◆ **About this exercise**
Each line of the data below that carries the word "internship" needs to be copied.

(Dataset entries)

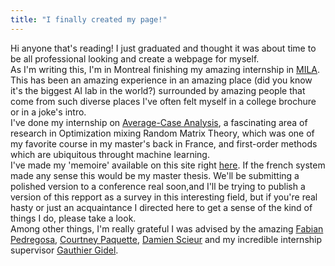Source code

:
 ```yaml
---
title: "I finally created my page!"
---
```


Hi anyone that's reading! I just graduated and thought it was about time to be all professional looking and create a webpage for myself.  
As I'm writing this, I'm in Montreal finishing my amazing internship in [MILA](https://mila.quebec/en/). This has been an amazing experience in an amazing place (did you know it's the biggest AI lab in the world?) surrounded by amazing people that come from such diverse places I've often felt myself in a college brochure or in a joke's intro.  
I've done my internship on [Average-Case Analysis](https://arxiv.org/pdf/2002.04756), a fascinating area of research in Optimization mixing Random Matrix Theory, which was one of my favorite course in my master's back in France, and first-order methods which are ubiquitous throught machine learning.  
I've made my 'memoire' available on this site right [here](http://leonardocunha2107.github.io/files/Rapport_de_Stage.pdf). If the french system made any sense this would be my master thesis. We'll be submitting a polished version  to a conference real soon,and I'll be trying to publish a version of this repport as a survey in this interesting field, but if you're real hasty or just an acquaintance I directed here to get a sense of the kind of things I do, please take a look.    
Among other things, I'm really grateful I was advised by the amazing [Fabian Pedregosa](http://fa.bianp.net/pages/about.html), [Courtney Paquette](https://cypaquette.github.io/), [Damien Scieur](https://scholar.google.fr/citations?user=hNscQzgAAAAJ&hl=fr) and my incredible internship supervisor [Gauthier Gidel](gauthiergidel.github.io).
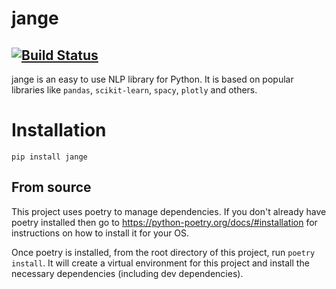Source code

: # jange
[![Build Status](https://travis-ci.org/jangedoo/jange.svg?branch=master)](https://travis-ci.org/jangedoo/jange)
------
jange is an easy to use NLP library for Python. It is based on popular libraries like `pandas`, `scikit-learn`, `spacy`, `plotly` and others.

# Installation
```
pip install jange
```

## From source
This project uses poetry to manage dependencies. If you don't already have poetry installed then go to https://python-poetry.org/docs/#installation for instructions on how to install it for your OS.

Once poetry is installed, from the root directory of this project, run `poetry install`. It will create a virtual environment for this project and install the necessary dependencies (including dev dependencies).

◆ **Your solution**
As I'm writing this, I'm in Montreal finishing my amazing internship in [MILA](https://mila.quebec/en/). This has been an amazing experience in an amazing place (did you know it's the biggest AI lab in the world?) surrounded by amazing people that come from such diverse places I've often felt myself in a college brochure or in a joke's intro.  
I've done my internship on [Average-Case Analysis](https://arxiv.org/pdf/2002.04756), a fascinating area of research in Optimization mixing Random Matrix Theory, which was one of my favorite course in my master's back in France, and first-order methods which are ubiquitous throught machine learning.  
Among other things, I'm really grateful I was advised by the amazing [Fabian Pedregosa](http://fa.bianp.net/pages/about.html), [Courtney Paquette](https://cypaquette.github.io/), [Damien Scieur](https://scholar.google.fr/citations?user=hNscQzgAAAAJ&hl=fr) and my incredible internship supervisor [Gauthier Gidel](gauthiergidel.github.io).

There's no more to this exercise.